As I speak, I am looking around to spot my three young friends in the Gallery—Polly, Amber and Bobby from Gloucestershire youth climate group. I spoke to the group recently and, by chance, bumped into them on the train into London this morning. When I was their age, I was blissfully ignorant of the looming environmental crisis: they do not have that luxury. They, and the rest of their generation, will face the consequences of our choice here today. I want to be able to look into their eyes after today’s debate and feel proud that this House rose to the challenge, that we did what was necessary, rather than what was politically expedient, and that we pledged to protect their future.
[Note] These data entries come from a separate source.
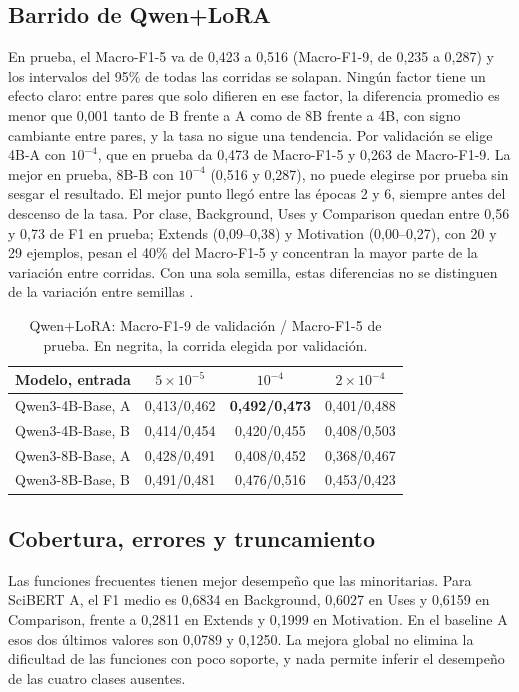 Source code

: \documentclass[10pt,a4paper,twocolumn]{article}
\begin{document}
\subsection{Barrido de Qwen+LoRA}
En prueba, el Macro-F1-5 va de 0,423 a 0,516 (Macro-F1-9, de 0,235 a 0,287) y los intervalos del 95\% de todas las corridas se solapan. Ningún factor tiene un efecto claro: entre pares que solo difieren en ese factor, la diferencia promedio es menor que 0,001 tanto de B frente a A como de 8B frente a 4B, con signo cambiante entre pares, y la tasa no sigue una tendencia. Por validación se elige 4B-A con $10^{-4}$, que en prueba da 0,473 de Macro-F1-5 y 0,263 de Macro-F1-9. La mejor en prueba, 8B-B con $10^{-4}$ (0,516 y 0,287), no puede elegirse por prueba sin sesgar el resultado. El mejor punto llegó entre las épocas 2 y 6, siempre antes del descenso de la tasa. Por clase, Background, Uses y Comparison quedan entre 0,56 y 0,73 de F1 en prueba; Extends (0,09--0,38) y Motivation (0,00--0,27), con 20 y 29 ejemplos, pesan el 40\% del Macro-F1-5 y concentran la mayor parte de la variación entre corridas. Con una sola semilla, estas diferencias no se distinguen de la variación entre semillas \cite{dodge}.

\begin{table}[t]
\centering\footnotesize
\caption{Qwen+LoRA: Macro-F1-9 de validación / Macro-F1-5 de prueba. En negrita, la corrida elegida por validación.}\label{tab:qwen}
\setlength{\tabcolsep}{3pt}
\begin{tabular}{lccc}\toprule
Modelo, entrada & $5\times10^{-5}$ & $10^{-4}$ & $2\times10^{-4}$\\\midrule
Qwen3-4B-Base, A & 0,413/0,462 & \textbf{0,492/0,473} & 0,401/0,488\\
Qwen3-4B-Base, B & 0,414/0,454 & 0,420/0,455 & 0,408/0,503\\
Qwen3-8B-Base, A & 0,428/0,491 & 0,408/0,452 & 0,368/0,467\\
Qwen3-8B-Base, B & 0,491/0,481 & 0,476/0,516 & 0,453/0,423\\\bottomrule
\end{tabular}
\end{table}

\subsection{Cobertura, errores y truncamiento}
Las funciones frecuentes tienen mejor desempeño que las minoritarias. Para SciBERT A, el F1 medio es 0,6834 en Background, 0,6027 en Uses y 0,6159 en Comparison, frente a 0,2811 en Extends y 0,1999 en Motivation. En el baseline A esos dos últimos valores son 0,0789 y 0,1250. La mejora global no elimina la dificultad de las funciones con poco soporte, y nada permite inferir el desempeño de las cuatro clases ausentes.
\end{document}
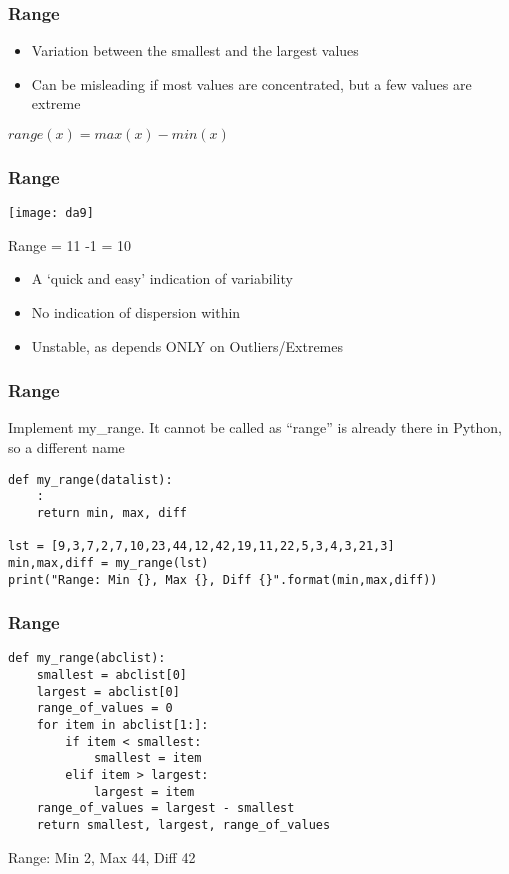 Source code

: \begin{frame}[fragile]\frametitle{Range}	
\begin{itemize}
\item Variation between the smallest and the largest values
\item Can be misleading if most values are concentrated, but a few values are extreme
\end{itemize}
$range(x) = max(x) - min(x)$

\end{frame}

\begin{frame}[fragile]\frametitle{Range}	
\begin{center}
\texttt{[image: da9]}
\end{center}
Range = 11 -1 = 10

\begin{itemize}
\item A `quick and easy' indication of variability
\item No indication of dispersion within
\item Unstable, as depends ONLY on Outliers/Extremes
\end{itemize}
\end{frame}

\begin{frame}[fragile]\frametitle{Range}
Implement my\_range. It cannot be called as ``range'' is already there in Python, so a different name
\begin{lstlisting}
def my_range(datalist):
	:
	return min, max, diff

lst = [9,3,7,2,7,10,23,44,12,42,19,11,22,5,3,4,3,21,3]
min,max,diff = my_range(lst)
print("Range: Min {}, Max {}, Diff {}".format(min,max,diff))
\end{lstlisting}
\end{frame}

\begin{frame}[fragile]\frametitle{Range}
\begin{lstlisting}
def my_range(abclist):
    smallest = abclist[0]
    largest = abclist[0]
    range_of_values = 0
    for item in abclist[1:]:
        if item < smallest:
            smallest = item
        elif item > largest:
            largest = item
    range_of_values = largest - smallest
    return smallest, largest, range_of_values
\end{lstlisting}
Range: Min 2, Max 44, Diff 42
\end{frame}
What is in the Climate and Nature Bill? The Bill has been drafted by world-leading climate scientists, ecologists and conservationists, and aims to deliver an integrated plan to tackle the twin climate and nature crises. It would bring massive benefits for local communities, including my constituents in the South Cotswolds: improving the air we breathe; giving us clean water to drink, swim and row in; revitalising local populations of cherished wildlife, such as voles, otters, kingfishers and shrews; and providing cheap energy bills, warmer homes, green jobs, better food and happier lives.
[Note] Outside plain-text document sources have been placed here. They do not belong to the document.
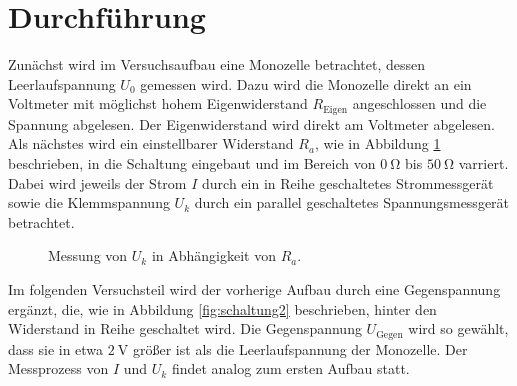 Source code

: \section{Durchführung}
\label{sec:Durchführung}

Zunächst wird im Versuchsaufbau eine Monozelle betrachtet, dessen Leerlaufspannung $U_0$ gemessen wird.
Dazu wird die Monozelle direkt an ein Voltmeter mit möglichst hohem Eigenwiderstand $R_{\text{Eigen}}$ angeschlossen und die Spannung abgelesen.
Der Eigenwiderstand wird direkt am Voltmeter abgelesen. \\
Als nächstes wird ein einstellbarer Widerstand $R_a$, wie in Abbildung \ref{fig:schaltung1} beschrieben, in die Schaltung eingebaut und im Bereich von $\SI{0}{\ohm}$ bis $\SI{50}{\ohm}$ varriert.
Dabei wird jeweils der Strom $I$ durch ein in Reihe geschaltetes Strommessgerät sowie die Klemmspannung $U_k$ durch ein parallel geschaltetes Spannungsmessgerät betrachtet.

\begin{figure}[H]
  \centering
    \caption{Messung von $U_k$ in Abhängigkeit von $R_a$.}
    \label{fig:schaltung1}
\end{figure}

Im folgenden Versuchsteil wird der vorherige Aufbau durch eine Gegenspannung ergänzt, die, wie in Abbildung \ref{fig:schaltung2} beschrieben, hinter den Widerstand in Reihe geschaltet wird.
Die Gegenspannung $U_{\text{Gegen}}$ wird so gewählt, dass sie in etwa $\SI{2}{\volt}$ größer ist als die Leerlaufspannung der Monozelle.
Der Messprozess von $I$ und $U_k$ findet analog zum ersten Aufbau statt.


\tikzset{circuit declare symbol = DC source}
The Bill would create a joined-up strategy for the UK to tackle the interconnected climate and nature crises together. It is the only proposed or actual piece of legislation to create the link between the UK’s responses to climate change and nature loss. We cannot solve one without tackling the other. We risk making each crisis worse if they are tackled in silos, so the Bill supports a whole-of-Government approach to prevent the issues becoming siloed. Everything in nature is connected with everything else in nature, but sadly not everything in Government is connected with everything else in Government, but it needs to be. Housing, transport and even health are inter-related with climate and nature, so we need a strategy that transcends departmental boundaries.
The CAN Bill would enshrine international commitments made by the UK into national legislation to cut emissions and to restore nature by 2030, as outlined in the global biodiversity framework. The Bill would bring the UK public along with that agenda via a climate and nature assembly, which is key to ensuring that all voices from across our country are heard, enabling workers to transition to low-carbon jobs and ensuring vulnerable communities are protected. It provides for a fair and just transition that does not come at the expense of the rest of the world. For centuries Britian prospered by exploiting resources overseas: animal, vegetable, mineral and human. The Bill requires the accounting for our environmental footprint to be honest, taking into account the carbon emissions and impacts on nature that are incurred overseas in producing the goods and services that we enjoy. It is disingenuous to offshore most of our manufacturing, and then congratulate ourselves for having reduced our environmental impact.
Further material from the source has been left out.